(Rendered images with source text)
-- Opening Marker --
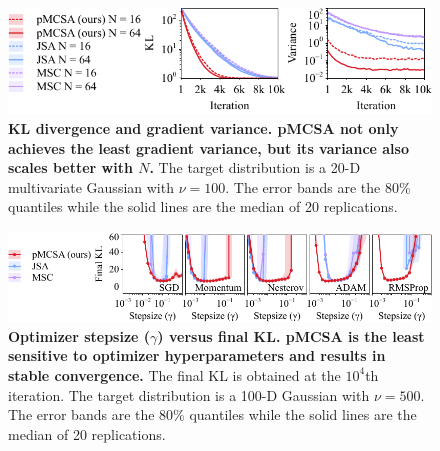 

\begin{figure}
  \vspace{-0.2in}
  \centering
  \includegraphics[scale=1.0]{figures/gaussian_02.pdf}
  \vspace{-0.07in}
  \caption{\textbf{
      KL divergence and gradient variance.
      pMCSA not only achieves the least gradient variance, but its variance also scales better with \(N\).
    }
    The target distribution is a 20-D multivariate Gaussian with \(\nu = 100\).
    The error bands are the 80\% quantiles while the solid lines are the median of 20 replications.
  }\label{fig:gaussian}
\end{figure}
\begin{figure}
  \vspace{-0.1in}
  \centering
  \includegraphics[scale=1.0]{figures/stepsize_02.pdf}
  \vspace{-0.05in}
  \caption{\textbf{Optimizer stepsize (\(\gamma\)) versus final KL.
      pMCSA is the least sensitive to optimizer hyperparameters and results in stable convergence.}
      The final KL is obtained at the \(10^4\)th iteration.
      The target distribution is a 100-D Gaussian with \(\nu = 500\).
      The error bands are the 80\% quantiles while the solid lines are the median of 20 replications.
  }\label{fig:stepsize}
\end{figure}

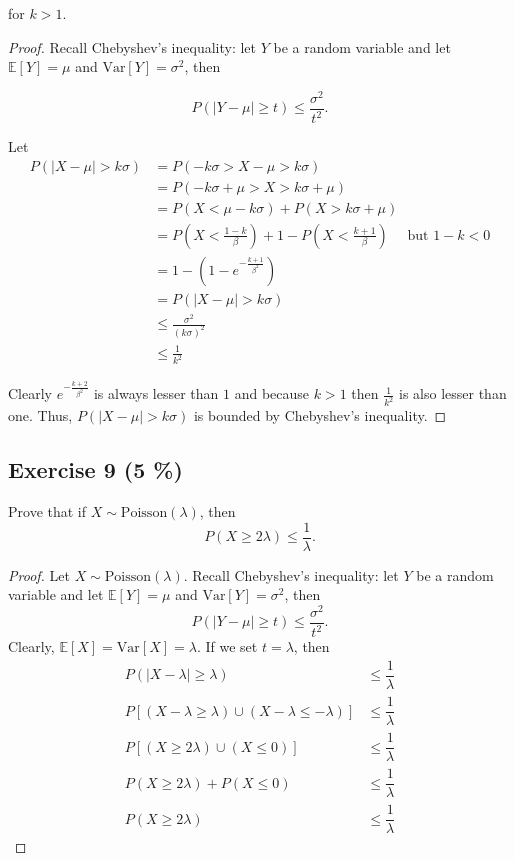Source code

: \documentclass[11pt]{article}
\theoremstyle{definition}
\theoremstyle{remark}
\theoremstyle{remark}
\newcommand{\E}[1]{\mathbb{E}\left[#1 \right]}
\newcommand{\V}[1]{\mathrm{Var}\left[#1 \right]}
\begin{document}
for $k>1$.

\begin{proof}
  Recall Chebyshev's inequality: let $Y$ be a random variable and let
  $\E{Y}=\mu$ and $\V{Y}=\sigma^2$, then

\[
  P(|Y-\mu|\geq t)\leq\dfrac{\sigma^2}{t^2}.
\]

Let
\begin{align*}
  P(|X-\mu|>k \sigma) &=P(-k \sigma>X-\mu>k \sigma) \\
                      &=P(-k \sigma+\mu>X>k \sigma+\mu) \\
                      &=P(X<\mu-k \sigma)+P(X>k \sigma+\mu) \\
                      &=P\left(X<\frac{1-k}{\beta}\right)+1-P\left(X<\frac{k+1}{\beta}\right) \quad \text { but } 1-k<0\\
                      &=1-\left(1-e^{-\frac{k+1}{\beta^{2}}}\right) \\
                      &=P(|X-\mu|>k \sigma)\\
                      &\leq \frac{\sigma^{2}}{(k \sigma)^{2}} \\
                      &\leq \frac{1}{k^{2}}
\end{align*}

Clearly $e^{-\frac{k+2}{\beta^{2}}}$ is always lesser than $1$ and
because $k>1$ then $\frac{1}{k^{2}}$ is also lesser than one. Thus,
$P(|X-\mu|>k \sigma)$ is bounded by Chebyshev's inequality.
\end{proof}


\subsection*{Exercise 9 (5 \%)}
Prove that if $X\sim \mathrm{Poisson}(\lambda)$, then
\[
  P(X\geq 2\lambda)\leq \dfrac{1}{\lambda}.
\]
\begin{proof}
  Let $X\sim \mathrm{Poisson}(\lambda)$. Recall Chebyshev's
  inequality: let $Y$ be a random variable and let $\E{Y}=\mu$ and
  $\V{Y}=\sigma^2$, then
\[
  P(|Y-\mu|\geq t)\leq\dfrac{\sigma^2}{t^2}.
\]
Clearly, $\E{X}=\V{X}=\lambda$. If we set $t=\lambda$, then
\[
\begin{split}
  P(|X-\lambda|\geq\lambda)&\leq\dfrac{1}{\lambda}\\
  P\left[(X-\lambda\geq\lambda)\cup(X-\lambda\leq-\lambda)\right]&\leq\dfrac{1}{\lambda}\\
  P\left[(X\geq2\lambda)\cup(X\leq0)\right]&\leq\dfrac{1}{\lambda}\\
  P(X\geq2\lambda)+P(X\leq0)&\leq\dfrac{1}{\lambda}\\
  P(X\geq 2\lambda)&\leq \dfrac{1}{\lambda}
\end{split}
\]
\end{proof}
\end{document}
-- Closing Marker --
- [Action item]: Count the lines in the entries where the string "also" appears, and report only the number.

- [Your solution]: 2